*** Opening DATASET EXTRACT ***

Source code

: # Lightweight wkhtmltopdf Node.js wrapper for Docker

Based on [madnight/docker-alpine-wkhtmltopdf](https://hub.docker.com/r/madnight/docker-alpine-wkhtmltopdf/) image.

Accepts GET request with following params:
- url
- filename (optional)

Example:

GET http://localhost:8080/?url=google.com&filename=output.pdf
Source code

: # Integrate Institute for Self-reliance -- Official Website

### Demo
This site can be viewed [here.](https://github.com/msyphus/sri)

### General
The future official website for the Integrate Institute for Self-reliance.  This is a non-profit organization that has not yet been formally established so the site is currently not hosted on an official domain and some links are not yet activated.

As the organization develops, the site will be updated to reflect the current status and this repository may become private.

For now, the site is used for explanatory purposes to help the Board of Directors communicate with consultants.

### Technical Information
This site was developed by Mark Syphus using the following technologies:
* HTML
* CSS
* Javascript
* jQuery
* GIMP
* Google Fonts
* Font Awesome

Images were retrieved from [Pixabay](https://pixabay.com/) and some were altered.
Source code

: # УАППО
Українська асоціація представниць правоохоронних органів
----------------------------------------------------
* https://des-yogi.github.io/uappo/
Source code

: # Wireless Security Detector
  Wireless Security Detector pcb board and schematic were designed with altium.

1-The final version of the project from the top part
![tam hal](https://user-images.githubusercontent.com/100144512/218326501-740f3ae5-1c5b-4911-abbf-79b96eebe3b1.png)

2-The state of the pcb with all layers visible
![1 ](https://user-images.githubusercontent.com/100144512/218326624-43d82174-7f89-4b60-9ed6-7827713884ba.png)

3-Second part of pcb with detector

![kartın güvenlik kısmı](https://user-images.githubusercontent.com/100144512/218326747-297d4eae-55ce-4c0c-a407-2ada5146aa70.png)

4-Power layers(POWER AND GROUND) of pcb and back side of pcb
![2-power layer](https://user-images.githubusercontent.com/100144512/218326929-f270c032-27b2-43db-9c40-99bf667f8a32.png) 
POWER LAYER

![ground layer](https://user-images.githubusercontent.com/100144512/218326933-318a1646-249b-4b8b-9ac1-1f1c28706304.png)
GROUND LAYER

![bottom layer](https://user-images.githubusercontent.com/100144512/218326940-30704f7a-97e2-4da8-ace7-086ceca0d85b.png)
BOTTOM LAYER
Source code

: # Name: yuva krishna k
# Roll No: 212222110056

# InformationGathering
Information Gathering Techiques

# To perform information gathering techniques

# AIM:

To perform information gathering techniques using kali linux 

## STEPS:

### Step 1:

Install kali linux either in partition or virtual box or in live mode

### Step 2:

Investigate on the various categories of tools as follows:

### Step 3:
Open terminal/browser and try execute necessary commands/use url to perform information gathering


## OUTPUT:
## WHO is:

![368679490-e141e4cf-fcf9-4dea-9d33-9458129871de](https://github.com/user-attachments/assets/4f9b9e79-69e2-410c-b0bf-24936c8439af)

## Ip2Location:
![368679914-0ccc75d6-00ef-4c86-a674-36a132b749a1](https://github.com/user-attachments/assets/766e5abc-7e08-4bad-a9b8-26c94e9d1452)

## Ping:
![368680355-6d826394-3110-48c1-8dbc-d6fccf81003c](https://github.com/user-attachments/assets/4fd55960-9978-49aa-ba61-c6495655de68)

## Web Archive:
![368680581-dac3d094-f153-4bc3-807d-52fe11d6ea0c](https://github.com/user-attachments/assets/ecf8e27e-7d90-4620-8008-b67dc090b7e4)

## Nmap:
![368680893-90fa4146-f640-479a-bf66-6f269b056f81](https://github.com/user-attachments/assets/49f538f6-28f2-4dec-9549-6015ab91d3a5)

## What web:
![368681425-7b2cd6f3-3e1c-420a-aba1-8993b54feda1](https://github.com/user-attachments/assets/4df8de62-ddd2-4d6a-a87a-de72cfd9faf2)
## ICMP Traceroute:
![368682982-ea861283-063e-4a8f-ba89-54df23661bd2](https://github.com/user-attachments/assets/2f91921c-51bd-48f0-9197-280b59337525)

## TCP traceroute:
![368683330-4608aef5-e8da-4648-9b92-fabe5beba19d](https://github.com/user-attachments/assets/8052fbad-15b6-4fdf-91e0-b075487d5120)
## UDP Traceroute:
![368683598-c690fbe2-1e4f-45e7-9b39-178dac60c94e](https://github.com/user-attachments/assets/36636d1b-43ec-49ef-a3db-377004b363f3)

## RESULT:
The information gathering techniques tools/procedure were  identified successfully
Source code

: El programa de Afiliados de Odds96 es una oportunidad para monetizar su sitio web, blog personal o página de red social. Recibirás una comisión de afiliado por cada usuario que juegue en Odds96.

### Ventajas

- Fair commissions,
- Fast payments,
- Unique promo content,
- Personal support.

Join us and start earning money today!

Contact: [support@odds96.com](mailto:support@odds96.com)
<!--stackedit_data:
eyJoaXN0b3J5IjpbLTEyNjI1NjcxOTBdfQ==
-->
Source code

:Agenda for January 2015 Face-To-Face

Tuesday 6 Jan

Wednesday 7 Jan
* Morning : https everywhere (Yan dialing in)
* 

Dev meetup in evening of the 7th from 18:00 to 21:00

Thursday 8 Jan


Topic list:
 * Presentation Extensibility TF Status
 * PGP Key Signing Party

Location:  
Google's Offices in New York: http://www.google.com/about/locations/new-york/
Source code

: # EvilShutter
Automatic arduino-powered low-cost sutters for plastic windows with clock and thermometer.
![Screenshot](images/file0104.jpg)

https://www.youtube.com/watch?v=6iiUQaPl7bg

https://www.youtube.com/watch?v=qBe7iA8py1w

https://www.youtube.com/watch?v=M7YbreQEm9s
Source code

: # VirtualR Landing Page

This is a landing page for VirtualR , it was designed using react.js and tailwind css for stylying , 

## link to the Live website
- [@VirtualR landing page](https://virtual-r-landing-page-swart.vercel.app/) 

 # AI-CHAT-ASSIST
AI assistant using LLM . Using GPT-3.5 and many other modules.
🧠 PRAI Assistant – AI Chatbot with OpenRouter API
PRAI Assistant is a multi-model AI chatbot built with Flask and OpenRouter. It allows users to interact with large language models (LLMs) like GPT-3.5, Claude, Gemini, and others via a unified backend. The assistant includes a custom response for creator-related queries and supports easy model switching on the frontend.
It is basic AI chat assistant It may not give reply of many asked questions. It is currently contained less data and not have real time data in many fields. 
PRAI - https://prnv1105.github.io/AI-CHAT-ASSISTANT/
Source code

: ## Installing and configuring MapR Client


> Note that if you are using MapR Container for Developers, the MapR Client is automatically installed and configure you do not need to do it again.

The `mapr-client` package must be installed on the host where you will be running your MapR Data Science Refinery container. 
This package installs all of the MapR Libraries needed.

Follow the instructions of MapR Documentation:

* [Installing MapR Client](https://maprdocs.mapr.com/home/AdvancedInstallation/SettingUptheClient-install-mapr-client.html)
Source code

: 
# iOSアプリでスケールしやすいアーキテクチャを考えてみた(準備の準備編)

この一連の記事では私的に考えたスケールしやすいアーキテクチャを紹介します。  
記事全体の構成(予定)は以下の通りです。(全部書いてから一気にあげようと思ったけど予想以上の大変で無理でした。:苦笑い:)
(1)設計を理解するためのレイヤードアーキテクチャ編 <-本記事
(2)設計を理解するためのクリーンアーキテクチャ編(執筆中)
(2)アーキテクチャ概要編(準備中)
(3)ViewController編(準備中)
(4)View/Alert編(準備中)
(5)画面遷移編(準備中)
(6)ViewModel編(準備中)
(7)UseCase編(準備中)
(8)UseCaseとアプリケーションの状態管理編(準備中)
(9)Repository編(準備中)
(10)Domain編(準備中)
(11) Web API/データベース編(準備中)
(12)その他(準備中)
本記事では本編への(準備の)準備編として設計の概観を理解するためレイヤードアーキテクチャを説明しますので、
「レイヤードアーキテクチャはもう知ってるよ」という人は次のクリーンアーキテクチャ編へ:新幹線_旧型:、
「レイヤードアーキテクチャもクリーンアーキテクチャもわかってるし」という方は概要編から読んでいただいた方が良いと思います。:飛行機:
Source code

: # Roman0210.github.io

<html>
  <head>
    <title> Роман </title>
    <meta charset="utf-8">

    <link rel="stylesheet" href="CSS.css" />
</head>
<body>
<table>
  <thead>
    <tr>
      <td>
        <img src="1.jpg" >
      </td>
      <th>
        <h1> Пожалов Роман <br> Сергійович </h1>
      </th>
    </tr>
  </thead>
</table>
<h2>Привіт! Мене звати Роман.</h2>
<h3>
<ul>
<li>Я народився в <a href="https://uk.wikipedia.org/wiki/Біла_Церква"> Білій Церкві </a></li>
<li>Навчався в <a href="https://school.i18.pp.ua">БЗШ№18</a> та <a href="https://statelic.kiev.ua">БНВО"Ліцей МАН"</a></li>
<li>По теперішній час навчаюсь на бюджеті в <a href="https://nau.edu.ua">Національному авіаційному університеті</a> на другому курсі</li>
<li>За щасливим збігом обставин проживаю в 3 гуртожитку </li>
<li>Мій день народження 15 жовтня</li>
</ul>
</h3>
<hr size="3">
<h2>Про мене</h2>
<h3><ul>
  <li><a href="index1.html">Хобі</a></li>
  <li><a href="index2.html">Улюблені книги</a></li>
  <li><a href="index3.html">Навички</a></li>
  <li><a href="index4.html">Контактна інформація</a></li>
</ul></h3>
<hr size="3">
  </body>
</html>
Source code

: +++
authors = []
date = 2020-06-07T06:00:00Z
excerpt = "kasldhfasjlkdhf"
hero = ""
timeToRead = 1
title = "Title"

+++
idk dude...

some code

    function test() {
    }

*** Closing DATASET EXTRACT ***

WORK INSTRUCTIONS
Extract all lines from the material above that include the word "youtube".

THE ANSWER
https://www.youtube.com/watch?v=6iiUQaPl7bg
https://www.youtube.com/watch?v=qBe7iA8py1w
https://www.youtube.com/watch?v=M7YbreQEm9s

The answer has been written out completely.